(Document images with source code)
>>>

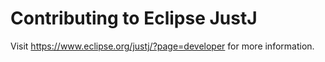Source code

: # Contributing to Eclipse JustJ
Visit <https://www.eclipse.org/justj/?page=developer> for more information.
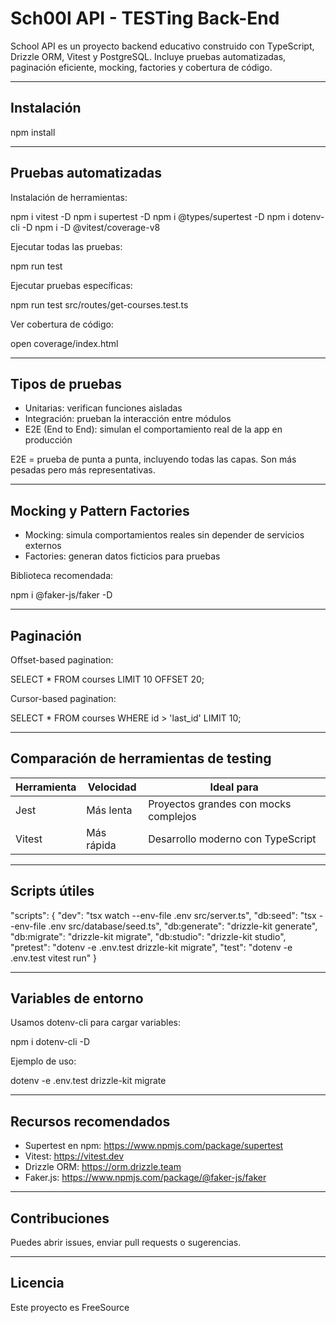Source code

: # Sch00l API - TESTing Back-End

School API es un proyecto backend educativo construido con TypeScript, Drizzle ORM, Vitest y PostgreSQL. Incluye pruebas automatizadas, paginación eficiente, mocking, factories y cobertura de código.

------------------------------------------------------------

## Instalación

npm install

------------------------------------------------------------

## Pruebas automatizadas

Instalación de herramientas:

npm i vitest -D
npm i supertest -D
npm i @types/supertest -D
npm i dotenv-cli -D
npm i -D @vitest/coverage-v8

Ejecutar todas las pruebas:

npm run test

Ejecutar pruebas específicas:

npm run test src/routes/get-courses.test.ts

Ver cobertura de código:

open coverage/index.html

------------------------------------------------------------

## Tipos de pruebas

- Unitarias: verifican funciones aisladas
- Integración: prueban la interacción entre módulos
- E2E (End to End): simulan el comportamiento real de la app en producción

E2E = prueba de punta a punta, incluyendo todas las capas. Son más pesadas pero más representativas.

------------------------------------------------------------

## Mocking y Pattern Factories

- Mocking: simula comportamientos reales sin depender de servicios externos
- Factories: generan datos ficticios para pruebas

Biblioteca recomendada:

npm i @faker-js/faker -D

------------------------------------------------------------

## Paginación

Offset-based pagination:

SELECT * FROM courses LIMIT 10 OFFSET 20;

Cursor-based pagination:

SELECT * FROM courses WHERE id > 'last_id' LIMIT 10;

------------------------------------------------------------

## Comparación de herramientas de testing

Herramienta   | Velocidad   | Ideal para
--------------|-------------|-------------------------------
Jest          | Más lenta   | Proyectos grandes con mocks complejos
Vitest        | Más rápida  | Desarrollo moderno con TypeScript

------------------------------------------------------------

## Scripts útiles

"scripts": {
  "dev": "tsx watch --env-file .env src/server.ts",
  "db:seed": "tsx --env-file .env src/database/seed.ts",
  "db:generate": "drizzle-kit generate",
  "db:migrate": "drizzle-kit migrate",
  "db:studio": "drizzle-kit studio",
  "pretest": "dotenv -e .env.test drizzle-kit migrate",
  "test": "dotenv -e .env.test vitest run"
}

------------------------------------------------------------

## Variables de entorno

Usamos dotenv-cli para cargar variables:

npm i dotenv-cli -D

Ejemplo de uso:

dotenv -e .env.test drizzle-kit migrate

------------------------------------------------------------

## Recursos recomendados

- Supertest en npm: https://www.npmjs.com/package/supertest
- Vitest: https://vitest.dev
- Drizzle ORM: https://orm.drizzle.team
- Faker.js: https://www.npmjs.com/package/@faker-js/faker

------------------------------------------------------------

## Contribuciones

Puedes abrir issues, enviar pull requests o sugerencias.

------------------------------------------------------------

## Licencia

Este proyecto es FreeSource
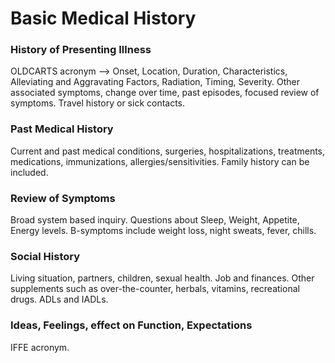 # Basic Medical History

### History of Presenting Illness
OLDCARTS acronym --> Onset, Location, Duration, Characteristics, Alleviating and Aggravating Factors, Radiation, Timing, Severity.
Other associated symptoms, change over time, past episodes, focused review of symptoms. Travel history or sick contacts.

### Past Medical History
Current and past medical conditions, surgeries, hospitalizations, treatments, medications, immunizations, allergies/sensitivities. Family history can be included.

### Review of Symptoms
Broad system based inquiry. Questions about Sleep, Weight, Appetite, Energy levels. B-symptoms include weight loss, night sweats, fever, chills.

### Social History
Living situation, partners, children, sexual health. Job and finances. Other supplements such as over-the-counter, herbals, vitamins, recreational drugs. ADLs and IADLs.

### Ideas, Feelings, effect on Function, Expectations
IFFE acronym.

<<<

With the data above as the source, tally the lines that include the string "file", and give that figure alone.

2